1. Why are you doing this?

2. What can others contribute?

3. What is your timeline?

New FAQs after the release of our ISPD-2023 paper (here and on arXiv)

4. How was the UCSD replication of CT validated?

We obtained two separate confirmations from Google engineers that our running of CT was correct. These were received on August 10, 2022 and October 3, 2022.

The above-mentioned matches between our CT runs and Google engineers’ CT runs provided confirmation as of last Fall that our environment is correct. All of our code has been open-sourced and unchanged since mid-January 2023. There have been no suggestions that it is incorrect in any way.

5. Was Circuit Training intended by Google to provide the code that was used in the Nature paper?

Google has stated this on a number of occasions. Of course, a key motivation for our MacroPlacement work has been that code to reproduce Nature has been only partially open-sourced in Circuit Training, and that the data used in Nature has not yet been made public.

6. Did you use pre-trained models? How much does pre-training matter?

We did not use pre-trained models in our study. Note that it is impossible to replicate the pre-training described in the Nature paper, for two reasons: (1) the data set used for pre-training consists of 20 TPU blocks which are not open-sourced, and (2) the code for pre-training is not released either.

7. What are the runtimes (wall times) of different macro placers that you studied?

8. In your experiments how do the results of Simulated Annealing (SA) and Reinforcement Learning (i.e., Circuit Training) compare?
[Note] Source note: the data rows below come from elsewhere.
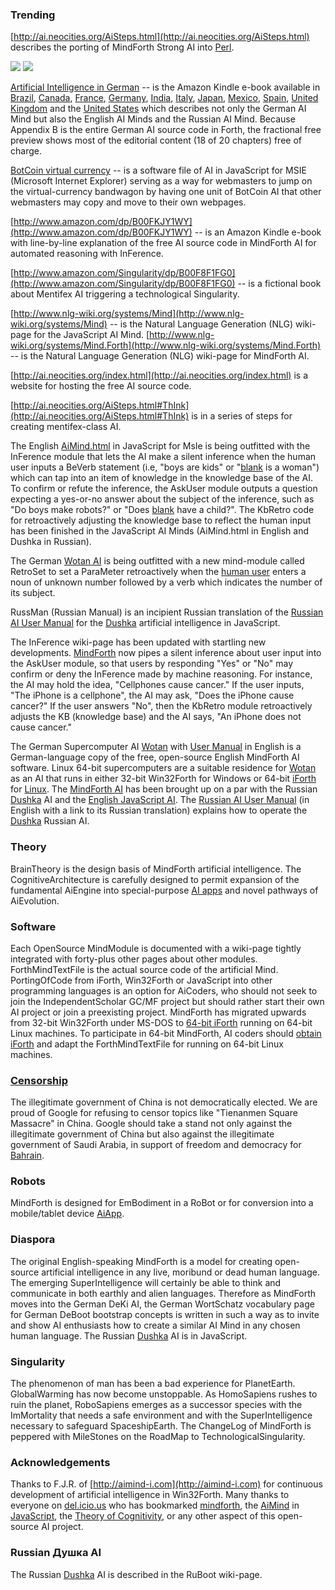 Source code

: ### Trending ###

[http://ai.neocities.org/AiSteps.html](http://ai.neocities.org/AiSteps.html) describes the porting of MindForth Strong AI into [Perl](http://ai.neocities.org/perlmind.txt).

[![](http://ecx.images-amazon.com/images/I/41IxawpIOEL._AA160_.jpg)](http://www.amazon.com/dp/B00GX2B8F0) [![](http://ecx.images-amazon.com/images/I/419aG1Q4I9L._SL75_.jpg)](http://www.amazon.com/dp/B00FKJY1WY)

[Artificial Intelligence in German](http://www.amazon.com/dp/B00GX2B8F0) -- is the Amazon Kindle e-book available in [Brazil](http://www.amazon.com.br/dp/B00GX2B8F0), [Canada](http://www.amazon.ca/dp/B00GX2B8F0), [France](http://www.amazon.fr/dp/B00GX2B8F0), [Germany](http://www.amazon.de/dp/B00GX2B8F0),  [India](http://www.amazon.in/dp/B00GX2B8F0), [Italy](http://www.amazon.it/dp/B00GX2B8F0),  [Japan](http://www.amazon.co.jp/dp/B00GX2B8F0), [Mexico](http://www.amazon.com.mx/dp/B00GX2B8F0), [Spain](http://www.amazon.es/dp/B00GX2B8F0), [United Kingdom](http://www.amazon.co.uk/dp/B00GX2B8F0) and the  [United States](http://www.amazon.com/dp/B00GX2B8F0) which describes not only the German AI Mind but also the English AI Minds and the Russian AI Mind. Because Appendix B is the entire German AI source code in Forth, the fractional free preview shows most of the editorial content (18 of 20 chapters) free of charge.

[BotCoin virtual currency](http://ai.neocities.org/BotCoin.html) -- is a software file of AI in JavaScript for MSIE (Microsoft Internet Explorer) serving as a way for webmasters to jump on the virtual-currency bandwagon by having one unit of BotCoin AI that other webmasters may copy and move to their own webpages.

[http://www.amazon.com/dp/B00FKJY1WY](http://www.amazon.com/dp/B00FKJY1WY) -- is an Amazon Kindle e-book with line-by-line explanation of the free AI source code in MindForth AI for automated reasoning with InFerence.

[http://www.amazon.com/Singularity/dp/B00F8F1FG0](http://www.amazon.com/Singularity/dp/B00F8F1FG0) -- is a fictional book about Mentifex AI triggering a technological Singularity.

[http://www.nlg-wiki.org/systems/Mind](http://www.nlg-wiki.org/systems/Mind) -- is the Natural Language Generation (NLG) wiki-page for the JavaScript AI Mind.
[http://www.nlg-wiki.org/systems/Mind.Forth](http://www.nlg-wiki.org/systems/Mind.Forth) -- is the Natural Language Generation (NLG) wiki-page for MindForth AI.

[http://ai.neocities.org/index.html](http://ai.neocities.org/index.html) is a website for hosting the free AI source code.

[http://ai.neocities.org/AiSteps.html#ThInk](http://ai.neocities.org/AiSteps.html#ThInk)  is in a series of steps for creating mentifex-class AI.

The English [AiMind.html](http://www.scn.org/~mentifex/AiMind.html) in JavaScript for MsIe is being outfitted with the InFerence module that lets the AI make a silent inference when the human user inputs a BeVerb statement (i.e, "boys are kids" or "[blank](blank.md) is a woman") which can tap into an item of knowledge in the knowledge base of the AI. To confirm or refute the inference, the AskUser module outputs a question expecting a yes-or-no answer about the subject of the inference, such as "Do boys make robots?" or "Does [blank](blank.md) have a child?". The KbRetro code for retroactively adjusting the knowledge base to reflect the human input has been finished in the JavaScript AI Minds (AiMind.html in English and Dushka in Russian).

The German [Wotan AI](http://www.scn.org/~mentifex/DeKi.txt) is being outfitted with a new mind-module called RetroSet to set a ParaMeter retroactively when the [human user](http://www.scn.org/~mentifex/DeKiUser.html) enters a noun of unknown number followed by a verb which indicates the number of its subject.

RussMan (Russian Manual) is an incipient Russian translation of the [Russian AI User Manual](http://www.scn.org/~mentifex/RuAiUser.html) for the [Dushka](http://www.scn.org/~mentifex/Dushka.html) artificial intelligence in JavaScript.

The InFerence wiki-page has been updated with startling new developments. [MindForth](http://www.scn.org/~mentifex/mindforth.txt) now pipes a silent inference about user input into the AskUser module, so that users by responding "Yes" or "No" may confirm or deny the InFerence made by machine reasoning. For instance, the AI may hold the idea, "Cellphones cause cancer." If the user inputs, "The iPhone is a cellphone", the AI may ask, "Does the iPhone cause cancer?" If the user answers "No", then the KbRetro module retroactively adjusts the KB (knowledge base) and the AI says, "An iPhone does not cause cancer."

The German Supercomputer AI [Wotan](http://www.scn.org/~mentifex/DeKi.txt) with [User Manual](http://www.scn.org/~mentifex/DeKiUser.html) in English is a German-language copy of the free, open-source English MindForth AI software. Linux 64-bit supercomputers are a suitable residence for [Wotan](http://www.scn.org/~mentifex/DeKi.txt) as an AI that runs in either 32-bit Win32Forth for Windows or 64-bit [iForth](http://store.kagi.com/cgi-bin/store.cgi?storeID=AMP_Live&currency=USD) for [Linux](http://cyborg.blogspot.com/2009/11/linux.html). The [MindForth AI](http://www.scn.org/~mentifex/mindforth.txt) has been brought up on a par with the Russian [Dushka](http://www.scn.org/~mentifex/Dushka.html) AI and the [English JavaScript AI](http://www.scn.org/~mentifex/AiMind.html). The [Russian AI User Manual](http://www.scn.org/~mentifex/RuAiUser.html) (in English with a link to its Russian translation) explains how to operate the [Dushka](http://www.scn.org/~mentifex/Dushka.html) Russian AI.

### Theory ###

BrainTheory is the design basis of MindForth artificial intelligence. The CognitiveArchitecture is carefully designed to permit expansion of the fundamental AiEngine into special-purpose [AI apps](http://cyborg.blogspot.com/2011/01/aiapp.html) and novel pathways of AiEvolution.


### Software ###

Each OpenSource MindModule is documented with a wiki-page tightly integrated with forty-plus other pages about other modules. ForthMindTextFile is the actual source code of the artificial Mind. PortingOfCode from iForth, Win32Forth or JavaScript into other programming languages is an option for AiCoders, who should not seek to join the IndependentScholar GC/MF project but should rather start their own AI project or join a preexisting project. MindForth has migrated upwards from 32-bit Win32Forth under MS-DOS to
[64-bit iForth](http://store.kagi.com/cgi-bin/store.cgi?storeID=AMP_Live&currency=USD) running on 64-bit Linux machines. To participate in 64-bit MindForth, AI coders should
[obtain iForth](http://store.kagi.com/cgi-bin/store.cgi?storeID=AMP_Live&currency=USD) and adapt the ForthMindTextFile for running on 64-bit Linux machines.

### [Censorship](http://en.wikipedia.org/wiki/Censorship_by_Google) ###

The illegitimate government of China is not democratically elected. We are proud of Google for refusing to censor topics like "Tienanmen Square Massacre" in China. Google should take a stand not only against the illegitimate government of China but also against the illegitimate government of Saudi Arabia, in support of freedom and democracy for [Bahrain](http://en.wikipedia.org/wiki/2011_Bahraini_protests).

### Robots ###

MindForth is designed for EmBodiment in a RoBot or for conversion into a mobile/tablet device [AiApp](http://cyborg.blogspot.com/2011/01/aiapp.html).

### Diaspora ###

The original English-speaking MindForth is a model for creating open-source artificial intelligence in any live, moribund or dead human language. The emerging SuperIntelligence will certainly be able to think and communicate in both earthly and alien languages. Therefore as MindForth moves into the German DeKi AI, the German WortSchatz vocabulary page for German DeBoot bootstrap concepts is written in such a way as to invite and show AI enthusiasts how to create a similar AI Mind in any chosen human language. The Russian [Dushka](http://www.scn.org/~mentifex/Dushka.html) AI is in JavaScript.

### Singularity ###

The phenomenon of man has been a bad experience for PlanetEarth. GlobalWarming has now become unstoppable. As HomoSapiens rushes to ruin the planet, RoboSapiens emerges as a successor species with the ImMortality that needs a safe environment and with the SuperIntelligence necessary to safeguard SpaceshipEarth. The ChangeLog of MindForth is peppered with MileStones on the RoadMap to TechnologicalSingularity.

### Acknowledgements ###

Thanks to F.J.R. of [http://aimind-i.com](http://aimind-i.com) for continuous development of artificial intelligence in Win32Forth. Many thanks to everyone on [del.icio.us](http://www.delicious.com/tag/ai?setcount=100) who has bookmarked [mindforth](http://www.delicious.com/url/6a1ec1b599741518d28b2e1215a39e32), the [AiMind](http://www.delicious.com/url/8b5e6f9507ec08f0ee3d2977f45fabc3) in [JavaScript](http://www.delicious.com/url/8c5f6559c12898c89942f1e00609d827), the [Theory of Cognitivity](http://www.delicious.com/url/e2c27ccbe6cc35d8fcec1ec6fc7d2258), or any other aspect of this open-source AI project.


### Russian Душка AI ###

The Russian [Dushka](http://www.scn.org/~mentifex/Dushka.html) AI is described in the RuBoot wiki-page.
Testcases Proxy cost Wirelength (WL)
ICCAD04 (IBM) SA wins over CT 17/17 SA wins over CT 16/17 (HPWL)
Modern IC designs SA wins over CT 4/6 SA wins over CT 5/6 (routed WL)

9. Did the work by Prof. David Pan show that Google open-source code was sufficient?

10. Which conclusions did you confirm from the Nature paper and from Stronger Baselines?

11. Did it matter that Circuit Training used an initial placement from a physical synthesis tool?

Yes. Circuit Training benefits substantially from its use of the placement locations that it obtains from physical synthesis.

12. Are the benchmarks (testcases) that you use adequate to test modern macro placement techniques?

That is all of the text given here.